Nell’opera viene poi raccontata tutta la carriera del trottatore comasco, iniziata con la vittoria all’esordio a San Siro il 2 maggio del 1955 al Premio Momo. Il primo successo davvero importante fu invece nel 1956, ancora a San Siro – il “suo” ippodromo – nel Gran Premio delle Nazioni, in cui non era dato per favorito. Ma quello fu il giorno in cui rivelò le sue qualità di fronte ad avversari sulla carta più accreditati. Alla guida Mario Santi, uno dei suoi conduttori con Salvatore Manzoni, Sergio Brighenti, Gioacchino e Romolo Ossani, Reno Miseroni. Nomi che oggi magari al grande pubblico non diranno molto, ma che all’epoca erano amati e odiati: con le loro strategie dividevano i fedelissimi e accendevano discussioni, come avviene oggi per il calcio. E spesso al centro delle polemiche c’era anche il proprietario del cavallo Sebastiano Manzoni, le cui scelte venivano spesso contestate.
Nel 1957 la consacrazione definitiva con un lungo numero di successi e le prime sfide con il rivale Crevalcore. Nel 1958 ulteriori grandi risultati: 31 corse con 27 vittorie, record di velocità e il suggello con il premio “Cavallo dell’anno”. Una carriera proseguita ad alti livelli con momenti indimenticabili come a Ravenna nel 1960, con una delle prime invasioni di pista dopo un suo trionfo; nel 1961 di rilievo l’affermazione al Campionato europeo di Cesena, risposta a chi lo considerava vecchio.
Per regolamento l’ultimo anno di carriera agonistica fu il 1962: il pubblico, sapendo che poi non avrebbe più visto Tornese, affollava gli ippodromi per una sorta di ultimo saluto. Ma quella non fu una sfilata patetica: 12 successi su 24 corse disputate, tra cui il già citato “Lotteria” di Agnano, con l’abbraccio dei suoi supporter.

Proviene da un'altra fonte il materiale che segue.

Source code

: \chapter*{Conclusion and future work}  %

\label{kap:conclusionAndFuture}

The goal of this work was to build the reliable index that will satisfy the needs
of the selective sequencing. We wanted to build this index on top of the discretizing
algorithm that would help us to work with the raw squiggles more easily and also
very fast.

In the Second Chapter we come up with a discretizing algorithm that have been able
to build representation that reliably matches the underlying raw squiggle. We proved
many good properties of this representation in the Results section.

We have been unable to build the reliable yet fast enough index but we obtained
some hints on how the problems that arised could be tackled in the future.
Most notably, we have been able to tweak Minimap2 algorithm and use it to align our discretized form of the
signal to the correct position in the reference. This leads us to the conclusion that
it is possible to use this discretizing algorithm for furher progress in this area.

L’ultima uscita il 26 dicembre del 1962 a Roma al Trofeo Tor di Valle, davanti a una platea che a dire il vero era sempre stata tiepida nei suoi confronti, ma che in quella giornata lo riempì di affetto e applausi. Poi la già citata sfilata conclusiva a Milano nel gennaio del 1963 prima del finale della storia.
Un finale che però non è lieto, come si potrebbe pensare per una leggenda, per un cavallo amato dalla gente. Tornese nella sua storia sportiva – a detta degli addetti ai lavori dell’epoca – era stato fin troppo “spremuto” e avrebbe meritato riposo.
La scelta, invece, fu di mandarlo a Reggio Emilia a fare lo stallone, ma ben presto si capì che non era un ruolo adatto a lui. Chi lo conosceva vedeva un cavallo triste e demotivato, in una sorta di depressione. Vista la sua importanza i migliori veterinari di quel periodo furono mandati a curarlo ma inutilmente. Inutile anche il trasferimento a Roma dove Tornese morì nella notte tra il 24 e 25 settembre del 1966. Non si è nemmeno mai saputo dove sia stato sepolto.
Il suo ricordo, almeno, viene portato avanti attraverso il Museo del cavallo giocattolo, che si trova in quella che era la scuderia Al Portichetto, dove Tornese era nato. L’edificio era stata acquisito da Artsana e occupato da strutture industriali. Poi l’imprenditore Pietro Catelli decise di restituire la sua storia a quel luogo, portandovi la collezione.